#### Material for the task
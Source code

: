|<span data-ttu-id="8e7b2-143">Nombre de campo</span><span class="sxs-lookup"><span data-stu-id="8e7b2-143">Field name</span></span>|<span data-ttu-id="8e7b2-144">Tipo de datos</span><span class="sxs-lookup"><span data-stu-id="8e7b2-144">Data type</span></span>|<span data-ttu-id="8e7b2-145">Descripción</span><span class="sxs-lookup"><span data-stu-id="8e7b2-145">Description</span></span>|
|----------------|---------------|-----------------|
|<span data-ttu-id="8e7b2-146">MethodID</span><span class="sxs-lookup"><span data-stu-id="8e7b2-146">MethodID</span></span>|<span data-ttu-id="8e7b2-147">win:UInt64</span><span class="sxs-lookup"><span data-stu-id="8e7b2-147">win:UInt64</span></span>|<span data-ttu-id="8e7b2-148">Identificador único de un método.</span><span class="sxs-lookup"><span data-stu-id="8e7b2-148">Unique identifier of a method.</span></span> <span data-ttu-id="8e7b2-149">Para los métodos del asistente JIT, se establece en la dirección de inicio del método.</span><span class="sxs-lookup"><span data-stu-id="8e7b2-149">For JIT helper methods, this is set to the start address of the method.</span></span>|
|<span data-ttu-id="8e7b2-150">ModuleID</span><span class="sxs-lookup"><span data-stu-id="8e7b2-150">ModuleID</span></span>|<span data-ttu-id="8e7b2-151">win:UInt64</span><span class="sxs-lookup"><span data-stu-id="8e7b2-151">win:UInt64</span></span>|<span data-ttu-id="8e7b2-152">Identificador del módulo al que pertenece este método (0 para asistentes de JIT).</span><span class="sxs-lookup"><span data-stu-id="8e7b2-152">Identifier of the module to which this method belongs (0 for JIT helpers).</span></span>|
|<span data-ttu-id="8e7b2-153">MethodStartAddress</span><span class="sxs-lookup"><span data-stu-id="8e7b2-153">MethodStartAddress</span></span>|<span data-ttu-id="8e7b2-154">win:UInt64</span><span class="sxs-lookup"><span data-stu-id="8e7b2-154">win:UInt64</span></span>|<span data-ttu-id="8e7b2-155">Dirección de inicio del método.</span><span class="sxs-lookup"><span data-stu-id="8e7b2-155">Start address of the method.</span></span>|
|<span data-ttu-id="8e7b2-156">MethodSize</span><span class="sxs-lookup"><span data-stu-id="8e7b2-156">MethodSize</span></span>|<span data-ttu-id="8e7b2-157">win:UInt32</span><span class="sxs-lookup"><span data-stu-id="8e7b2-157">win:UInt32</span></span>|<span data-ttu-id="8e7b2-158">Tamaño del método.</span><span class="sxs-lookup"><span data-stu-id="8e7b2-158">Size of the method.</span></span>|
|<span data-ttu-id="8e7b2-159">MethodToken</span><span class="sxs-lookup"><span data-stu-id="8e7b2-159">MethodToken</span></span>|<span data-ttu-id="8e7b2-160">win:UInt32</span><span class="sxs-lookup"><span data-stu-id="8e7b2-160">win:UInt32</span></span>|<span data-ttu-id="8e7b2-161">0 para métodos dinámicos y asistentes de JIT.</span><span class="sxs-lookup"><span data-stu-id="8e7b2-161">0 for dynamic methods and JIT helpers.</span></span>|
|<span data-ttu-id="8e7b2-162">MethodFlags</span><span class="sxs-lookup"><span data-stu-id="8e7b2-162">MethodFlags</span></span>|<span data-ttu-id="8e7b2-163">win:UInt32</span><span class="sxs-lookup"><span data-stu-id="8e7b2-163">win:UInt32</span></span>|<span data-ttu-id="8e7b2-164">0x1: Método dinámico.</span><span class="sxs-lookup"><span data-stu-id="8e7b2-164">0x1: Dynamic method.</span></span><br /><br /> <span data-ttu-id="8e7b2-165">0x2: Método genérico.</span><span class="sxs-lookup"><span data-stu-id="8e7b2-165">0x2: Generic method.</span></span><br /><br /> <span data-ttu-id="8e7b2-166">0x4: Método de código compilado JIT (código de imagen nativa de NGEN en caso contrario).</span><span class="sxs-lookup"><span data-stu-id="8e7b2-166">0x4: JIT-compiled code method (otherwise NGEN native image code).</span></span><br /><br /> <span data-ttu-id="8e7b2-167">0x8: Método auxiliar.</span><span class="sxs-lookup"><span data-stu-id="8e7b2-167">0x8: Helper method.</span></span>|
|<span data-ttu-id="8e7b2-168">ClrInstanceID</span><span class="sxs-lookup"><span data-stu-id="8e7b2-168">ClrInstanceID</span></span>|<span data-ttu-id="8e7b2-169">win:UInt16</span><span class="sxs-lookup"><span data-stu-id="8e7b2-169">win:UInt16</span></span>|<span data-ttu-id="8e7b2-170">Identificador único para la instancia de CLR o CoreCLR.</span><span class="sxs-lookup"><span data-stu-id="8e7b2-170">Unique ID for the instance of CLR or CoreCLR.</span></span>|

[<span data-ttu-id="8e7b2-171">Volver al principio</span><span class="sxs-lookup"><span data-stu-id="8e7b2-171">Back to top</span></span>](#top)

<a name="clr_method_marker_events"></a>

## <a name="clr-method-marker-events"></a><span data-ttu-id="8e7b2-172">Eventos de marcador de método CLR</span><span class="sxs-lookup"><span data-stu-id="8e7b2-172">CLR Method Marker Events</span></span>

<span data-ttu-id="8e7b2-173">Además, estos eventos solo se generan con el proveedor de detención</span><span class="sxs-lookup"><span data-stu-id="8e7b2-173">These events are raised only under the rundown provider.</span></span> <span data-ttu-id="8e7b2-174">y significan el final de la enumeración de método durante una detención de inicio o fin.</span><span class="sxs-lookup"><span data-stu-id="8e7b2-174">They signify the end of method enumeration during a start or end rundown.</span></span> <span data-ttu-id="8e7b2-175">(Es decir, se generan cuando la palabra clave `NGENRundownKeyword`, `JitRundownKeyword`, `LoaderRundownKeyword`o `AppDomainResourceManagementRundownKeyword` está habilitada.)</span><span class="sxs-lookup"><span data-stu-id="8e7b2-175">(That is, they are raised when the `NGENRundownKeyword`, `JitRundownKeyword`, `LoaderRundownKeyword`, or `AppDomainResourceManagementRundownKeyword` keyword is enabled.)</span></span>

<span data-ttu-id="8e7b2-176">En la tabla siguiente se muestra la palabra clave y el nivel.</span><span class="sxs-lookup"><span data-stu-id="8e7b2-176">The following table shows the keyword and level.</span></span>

#### What you have to do
The answer must consist of each line in the entries above that includes "métodos".

#### Exercise result
|<span data-ttu-id="8e7b2-146">MethodID</span><span class="sxs-lookup"><span data-stu-id="8e7b2-146">MethodID</span></span>|<span data-ttu-id="8e7b2-147">win:UInt64</span><span class="sxs-lookup"><span data-stu-id="8e7b2-147">win:UInt64</span></span>|<span data-ttu-id="8e7b2-148">Identificador único de un método.</span><span class="sxs-lookup"><span data-stu-id="8e7b2-148">Unique identifier of a method.</span></span> <span data-ttu-id="8e7b2-149">Para los métodos del asistente JIT, se establece en la dirección de inicio del método.</span><span class="sxs-lookup"><span data-stu-id="8e7b2-149">For JIT helper methods, this is set to the start address of the method.</span></span>|
|<span data-ttu-id="8e7b2-159">MethodToken</span><span class="sxs-lookup"><span data-stu-id="8e7b2-159">MethodToken</span></span>|<span data-ttu-id="8e7b2-160">win:UInt32</span><span class="sxs-lookup"><span data-stu-id="8e7b2-160">win:UInt32</span></span>|<span data-ttu-id="8e7b2-161">0 para métodos dinámicos y asistentes de JIT.</span><span class="sxs-lookup"><span data-stu-id="8e7b2-161">0 for dynamic methods and JIT helpers.</span></span>|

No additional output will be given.